Brief regering : Kabinetsappreciatie van het rapport van de Europese Commissie over de Richtlijn (EU) 2015/637
36 200 V Vaststelling van de begrotingsstaat van het Ministerie van
Nr. 5
BRIEF VAN DE MINISTER VAN BUITENLANDSE ZAKEN
Aan de Voorzitter van de Tweede Kamer der Staten-Generaal
Den Haag, 5 oktober 2022
Met deze brief reageer ik op uw verzoek d.d. 26 september 2022 om voor het commissiedebat
Consulaire Zaken van 6 oktober as. een kabinetsappreciatie te ontvangen van het «Verslag van de Commissie aan het Europees Parlement en de raad over de uitvoering
en toepassing van Richtlijn (EU) 2015/637 van de Raad van 20 april 2015 betreffende
de coördinatie- en samenwerkingsmaatregelen ter vergemakkelijking van de consulaire
bescherming van niet-vertegenwoordigde burgers van de Unie in derde landen en tot
intrekking van Besluit 95/553/EG» (hierna: de Richtlijn).
Het verslag vloeit voort uit de Richtlijn waarin is bepaald dat de Europese Commissie
(Commissie) een dergelijke evaluatie uitvoert (art.19 lid 1) en beoordeelt of er aanvullende
maatregelen nodig zijn (art.19 lid 2).
In het verslag behandelt de Commissie drie zaken: (1) de implementatie van de Richtlijn
in nationale wetgeving door de lidstaten, (2) de maatregelen die de lidstaten hebben
getroffen om invulling te geven aan de Richtlijn en (3) een beoordeling of er aanvullende
maatregelen nodig zijn. De Commissie sluit af met enkele conclusies c.q. handelingsopties.
De Commissie constateert in het verslag dat het doel van de richtlijn is behaald en
noemt enkele verbeterpunten: a) verduidelijking en stroomlijning van maatregelen;
b) betere voorlichting; c) versterking van de rol van EU-delegaties in welomschreven
omstandigheden.
In Nederland is op 20 december 2017 de «Rijkswet consulaire bescherming EU-burgers»
aangenomen die op 1 mei 2018 in werking is getreden. Hiermee heeft Nederland de nodige
wettelijke en bestuursrechtelijke bepalingen in werking doen treden om aan de Richtlijn
te voldoen. De verplichting voor lidstaten om consulaire bijstand te bieden aan niet-vertegenwoordigde
EU-burgers in derde landen op gelijke wijze als aan hun eigen burgers bestond al op
basis van het Verdrag betreffende de werking van de Europese Unie (art 23. VWEU).

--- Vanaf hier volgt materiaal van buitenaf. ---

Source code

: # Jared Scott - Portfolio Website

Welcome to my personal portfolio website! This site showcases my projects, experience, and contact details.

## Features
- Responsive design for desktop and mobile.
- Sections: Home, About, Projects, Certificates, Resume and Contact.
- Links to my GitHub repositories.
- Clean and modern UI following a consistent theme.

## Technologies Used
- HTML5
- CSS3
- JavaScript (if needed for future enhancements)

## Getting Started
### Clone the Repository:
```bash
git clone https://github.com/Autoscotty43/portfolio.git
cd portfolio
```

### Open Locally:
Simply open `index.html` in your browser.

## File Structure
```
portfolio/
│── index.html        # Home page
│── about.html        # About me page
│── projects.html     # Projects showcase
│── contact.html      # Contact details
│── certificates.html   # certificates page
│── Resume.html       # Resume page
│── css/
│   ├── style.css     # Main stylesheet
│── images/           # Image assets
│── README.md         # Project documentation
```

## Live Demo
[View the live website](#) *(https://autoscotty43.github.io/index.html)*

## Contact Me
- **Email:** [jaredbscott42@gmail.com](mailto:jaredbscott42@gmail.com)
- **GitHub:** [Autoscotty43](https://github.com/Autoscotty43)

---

De invoering van de Richtlijn en de Nederlandse Rijkswet heeft de verplichting tot
bijstand aan niet-vertegenwoordigde EU-burgers onderstreept en lidstaten verplicht
maatregelen te treffen om daaraan te kunnen voldoen. De consulaire praktijk van Nederland
is er niet door veranderd.
Inhoudelijke appreciatie
De ambitie tot betere en toegankelijkere dienstverlening voor Nederlanders in het
buitenland is één van de hoofdlijnen van het buitenlandbeleid van dit kabinet. Nederland
is – ook in dat verband – voorstander van een sterke en slagvaardige EU, waarbij de
nadruk ligt op EU-beleid dat van toegevoegde waarde is voor de lidstaten en Nederland
in het bijzonder.1 Recente internationale crises hebben daarenboven het belang onderstreept van het
samenwerken in en met de Unie – niet in de laatste plaats om burgers in nood bij te
staan.2
De Commissie identificeert in het verslag mogelijke lacunes in de maatregelen en noemt
in haar conclusies enkele handelingsopties. Van alle genoemde lacunes en gesuggereerde
remedies, zijn er enkele waar Nederland nu al een positieve grondhouding over kan
innemen (bijvoorbeeld: het nader omschrijven van het fenomeen «niet-vertegenwoordigd
zijn»). Het merendeel vergt evenwel toetsing aan het Nederlandse beleid, bespreking
met de lidstaten en onderzoek naar de haalbaar- en uitvoerbaarheid.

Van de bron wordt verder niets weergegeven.